The Cornell production further extends the writer’s focus on self-identity by providing characters with, in some cases, several metaphorical allusions.  This creative addition spreads through to costume and stage design.  Viewers may realize how the costume designer, Sarah Bernstein, styles the Lord of the Underworld as a young Michael Kane and one of the Stones as Audrey Hepburn in Breakfast at Tiffany’s.  The three Stones act as strict law enforcement officers in the Underworld, calling for sameness, quiet, and monotony.  The Breakfast at Tiffany’s allusion points directly to the issue of structure and freedom in the Stones’ role. The reference hones in on the pervasiveness of conformist pressures — not just in death.
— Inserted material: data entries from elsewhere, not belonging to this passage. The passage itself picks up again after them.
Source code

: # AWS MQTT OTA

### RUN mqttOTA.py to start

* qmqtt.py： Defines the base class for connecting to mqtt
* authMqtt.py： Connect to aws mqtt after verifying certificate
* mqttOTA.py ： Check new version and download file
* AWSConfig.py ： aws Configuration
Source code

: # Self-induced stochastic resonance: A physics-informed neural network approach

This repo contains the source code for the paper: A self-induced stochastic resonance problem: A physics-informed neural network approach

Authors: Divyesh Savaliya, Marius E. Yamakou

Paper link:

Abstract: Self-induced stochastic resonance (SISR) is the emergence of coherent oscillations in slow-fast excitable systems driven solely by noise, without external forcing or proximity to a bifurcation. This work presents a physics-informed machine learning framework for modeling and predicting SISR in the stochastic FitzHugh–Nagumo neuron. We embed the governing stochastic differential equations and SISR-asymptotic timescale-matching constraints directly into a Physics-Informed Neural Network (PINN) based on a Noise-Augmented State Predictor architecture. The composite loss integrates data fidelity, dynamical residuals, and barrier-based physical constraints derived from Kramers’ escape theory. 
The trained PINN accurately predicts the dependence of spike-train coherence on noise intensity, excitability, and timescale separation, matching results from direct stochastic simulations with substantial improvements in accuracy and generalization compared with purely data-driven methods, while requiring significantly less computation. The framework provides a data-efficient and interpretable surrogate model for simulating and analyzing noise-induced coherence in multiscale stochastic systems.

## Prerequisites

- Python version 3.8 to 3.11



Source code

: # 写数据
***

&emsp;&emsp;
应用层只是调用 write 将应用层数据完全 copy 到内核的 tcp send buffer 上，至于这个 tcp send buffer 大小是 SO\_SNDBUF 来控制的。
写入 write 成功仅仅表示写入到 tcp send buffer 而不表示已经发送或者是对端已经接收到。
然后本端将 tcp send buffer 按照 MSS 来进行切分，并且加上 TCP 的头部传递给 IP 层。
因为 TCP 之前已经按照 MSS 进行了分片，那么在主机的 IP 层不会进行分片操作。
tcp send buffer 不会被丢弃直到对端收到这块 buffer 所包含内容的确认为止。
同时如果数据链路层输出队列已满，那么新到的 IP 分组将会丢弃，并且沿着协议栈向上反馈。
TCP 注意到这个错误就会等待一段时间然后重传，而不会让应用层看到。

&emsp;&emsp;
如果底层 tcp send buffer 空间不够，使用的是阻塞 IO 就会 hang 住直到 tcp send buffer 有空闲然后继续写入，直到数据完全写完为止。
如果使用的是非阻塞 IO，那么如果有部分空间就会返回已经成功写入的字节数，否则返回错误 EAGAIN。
Meanwhile, lighting and special effects throughout the show highlight the story’s most compelling parts.  Each design effort adds interest and intricacy to the ancient Eurydice myth.  Pop culture costume allusions make the work visually pertinent while David Feldshuh’s directing allows each actor to independently interpret his/her role.  Eurydice works like a multi-geared machine that stuns with its simultaneous complexity and grace.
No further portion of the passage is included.